Now that we have the template, let's save it somewhere and store the path to a variable:

(setq my/rdrview-template (expand-file-name
                           (concat user-emacs-directory "rdrview.tex")))

Now let's invoke pandoc. We need to pass the following flags:

  • --pdf-engine=xelatex, of course
  • template <path-to-template>;
  • -o <path-to-pdf>;
  • --variable key=value.

In fact, pandoc is pretty awesome tool in the sense that it allows for feeding custom variable in templates and using a pretty rich templating language.

So, the rendering function is as follows:

(cl-defun my/rdrview-render (content type variables callback
                                     &key file-name overwrite)
  "Render CONTENT with pandoc.

TYPE is a file extension as supported by pandoc, for instance
html or txt.  VARIABLES is an alist that is fed into the
template.  After the rendering is complete sucessfully, CALLBACK
is called with the resulting PDF.

FILE-NAME is a path to the resulting PDF, if nil it's generated
randomly.

If a file with given FILE-NAME already exists, the function will
invoke CALLBACK straight away without doing the rendering, unless
OVERWRITE is non-nil."
  (unless file-name
    (setq file-name (format "/tmp/%d.pdf" (random 100000000))))
  (let (params
        (temp-file-name (format "/tmp/%d.%s" (random 100000000) type)))
    (cl-loop for (key . value) in variables
             when value
             do (progn
                  (push "--variable" params)
                  (push (format "%s=%s" key value) params)))
    (setq params (nreverse params))
    (if (and (file-exists-p file-name) (not overwrite))
        (funcall callback file-name)
      (with-temp-file temp-file-name
        (insert content))
      (let ((proc (apply #'start-process
                         "pandoc" (get-buffer-create "*Pandoc*") "pandoc"
                         temp-file-name "-o" file-name
                         "--pdf-engine=xelatex" "--template" my/rdrview-template
                         params)))
        (set-process-sentinel
         proc
         (lambda (process _msg)
           (let ((status (process-status process))
                 (code (process-exit-status process)))
             (cond ((and (eq status 'exit) (= code 0))
                    (progn
                      (message "Done!")
                      (funcall callback file-name)))
                   ((or (and (eq status 'exit) (> code 0))
                        (eq status 'signal))
                    (user-error "Error in pandoc.
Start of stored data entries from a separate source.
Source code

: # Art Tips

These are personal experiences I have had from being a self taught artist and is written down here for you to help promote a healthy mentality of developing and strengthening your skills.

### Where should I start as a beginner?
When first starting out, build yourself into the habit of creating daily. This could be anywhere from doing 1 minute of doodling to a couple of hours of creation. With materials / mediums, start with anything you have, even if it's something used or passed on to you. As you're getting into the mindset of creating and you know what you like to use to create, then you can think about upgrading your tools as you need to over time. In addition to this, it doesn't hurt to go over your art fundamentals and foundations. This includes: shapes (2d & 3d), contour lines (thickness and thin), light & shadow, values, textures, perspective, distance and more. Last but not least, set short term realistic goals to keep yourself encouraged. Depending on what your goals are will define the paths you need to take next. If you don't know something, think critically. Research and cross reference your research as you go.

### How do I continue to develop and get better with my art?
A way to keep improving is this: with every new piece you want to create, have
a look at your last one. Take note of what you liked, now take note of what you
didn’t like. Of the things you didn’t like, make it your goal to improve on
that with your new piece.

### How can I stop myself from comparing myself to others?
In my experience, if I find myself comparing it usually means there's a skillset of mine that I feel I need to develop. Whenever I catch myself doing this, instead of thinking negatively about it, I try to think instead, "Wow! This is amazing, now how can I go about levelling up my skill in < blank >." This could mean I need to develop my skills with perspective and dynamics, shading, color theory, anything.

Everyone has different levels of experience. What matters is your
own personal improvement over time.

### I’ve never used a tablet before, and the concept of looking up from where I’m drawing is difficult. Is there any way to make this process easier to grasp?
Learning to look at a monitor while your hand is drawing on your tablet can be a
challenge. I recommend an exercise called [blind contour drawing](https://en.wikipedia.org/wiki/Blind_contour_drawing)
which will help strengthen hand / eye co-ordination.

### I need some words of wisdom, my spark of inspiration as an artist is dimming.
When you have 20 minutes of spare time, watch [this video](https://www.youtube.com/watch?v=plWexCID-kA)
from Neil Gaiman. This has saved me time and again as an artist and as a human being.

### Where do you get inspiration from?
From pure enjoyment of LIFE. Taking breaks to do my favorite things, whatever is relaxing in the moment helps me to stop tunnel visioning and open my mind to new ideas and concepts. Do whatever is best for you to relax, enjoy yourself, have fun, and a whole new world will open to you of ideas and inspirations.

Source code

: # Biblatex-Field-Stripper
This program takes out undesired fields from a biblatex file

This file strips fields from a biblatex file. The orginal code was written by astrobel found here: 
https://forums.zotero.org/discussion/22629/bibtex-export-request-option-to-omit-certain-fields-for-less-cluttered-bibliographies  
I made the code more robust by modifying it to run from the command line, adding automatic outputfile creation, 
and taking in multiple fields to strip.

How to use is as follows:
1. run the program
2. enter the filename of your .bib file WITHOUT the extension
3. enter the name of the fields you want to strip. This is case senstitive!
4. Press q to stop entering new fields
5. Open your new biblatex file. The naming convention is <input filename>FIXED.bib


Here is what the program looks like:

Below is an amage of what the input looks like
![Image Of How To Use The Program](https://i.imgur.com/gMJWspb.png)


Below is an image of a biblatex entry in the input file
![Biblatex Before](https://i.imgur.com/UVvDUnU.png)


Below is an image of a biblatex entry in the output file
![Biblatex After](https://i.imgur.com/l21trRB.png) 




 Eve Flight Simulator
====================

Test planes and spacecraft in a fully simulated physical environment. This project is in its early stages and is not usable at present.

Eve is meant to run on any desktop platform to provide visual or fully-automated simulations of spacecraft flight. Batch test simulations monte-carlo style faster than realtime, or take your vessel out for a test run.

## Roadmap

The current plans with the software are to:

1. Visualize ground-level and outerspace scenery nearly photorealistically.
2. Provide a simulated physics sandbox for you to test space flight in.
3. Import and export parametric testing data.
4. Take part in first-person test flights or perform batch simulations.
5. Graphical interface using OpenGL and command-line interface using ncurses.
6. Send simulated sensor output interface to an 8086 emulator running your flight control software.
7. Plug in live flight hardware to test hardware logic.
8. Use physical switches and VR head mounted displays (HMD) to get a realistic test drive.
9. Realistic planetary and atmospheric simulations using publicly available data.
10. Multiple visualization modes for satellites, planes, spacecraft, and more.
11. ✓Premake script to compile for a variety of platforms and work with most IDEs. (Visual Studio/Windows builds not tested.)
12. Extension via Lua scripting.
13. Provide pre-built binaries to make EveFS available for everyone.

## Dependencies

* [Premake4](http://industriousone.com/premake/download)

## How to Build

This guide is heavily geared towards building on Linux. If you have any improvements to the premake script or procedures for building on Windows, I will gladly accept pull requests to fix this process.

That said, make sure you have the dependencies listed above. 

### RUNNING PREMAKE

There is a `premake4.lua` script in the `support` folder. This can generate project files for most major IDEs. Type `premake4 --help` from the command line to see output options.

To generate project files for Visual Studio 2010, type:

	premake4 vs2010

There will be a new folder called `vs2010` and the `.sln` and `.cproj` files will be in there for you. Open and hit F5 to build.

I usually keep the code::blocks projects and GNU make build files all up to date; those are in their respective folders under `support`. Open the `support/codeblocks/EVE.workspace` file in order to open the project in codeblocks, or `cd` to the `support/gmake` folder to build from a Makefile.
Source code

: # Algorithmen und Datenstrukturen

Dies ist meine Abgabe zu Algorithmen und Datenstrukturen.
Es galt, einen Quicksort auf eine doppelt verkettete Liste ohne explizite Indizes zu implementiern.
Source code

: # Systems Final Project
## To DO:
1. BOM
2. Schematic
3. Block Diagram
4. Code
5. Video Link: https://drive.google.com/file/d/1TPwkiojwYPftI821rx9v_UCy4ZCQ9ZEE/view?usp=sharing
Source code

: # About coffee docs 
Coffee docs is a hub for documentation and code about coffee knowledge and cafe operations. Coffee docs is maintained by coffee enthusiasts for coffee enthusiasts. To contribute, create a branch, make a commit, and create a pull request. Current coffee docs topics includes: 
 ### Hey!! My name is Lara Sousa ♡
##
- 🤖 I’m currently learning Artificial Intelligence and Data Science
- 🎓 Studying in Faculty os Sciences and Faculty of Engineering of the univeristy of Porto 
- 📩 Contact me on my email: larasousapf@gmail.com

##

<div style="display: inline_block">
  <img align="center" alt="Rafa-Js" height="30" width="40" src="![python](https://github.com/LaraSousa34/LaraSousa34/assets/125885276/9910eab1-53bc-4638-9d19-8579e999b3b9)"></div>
Check the *Pandoc* buffer")))))))))

Opening elfeed entries

Now we have everything required to open elfeed entries.

Also, in my case elfeed entries come in two languages, so I have to set main-lang and other-lang variables accordingly. Here's the function:

(setq my/elfeed-pdf-dir (expand-file-name "~/.elfeed/pdf/"))

(defun my/elfeed-open-pdf (entry overwrite)
  "Open the current elfeed ENTRY with a pdf viewer.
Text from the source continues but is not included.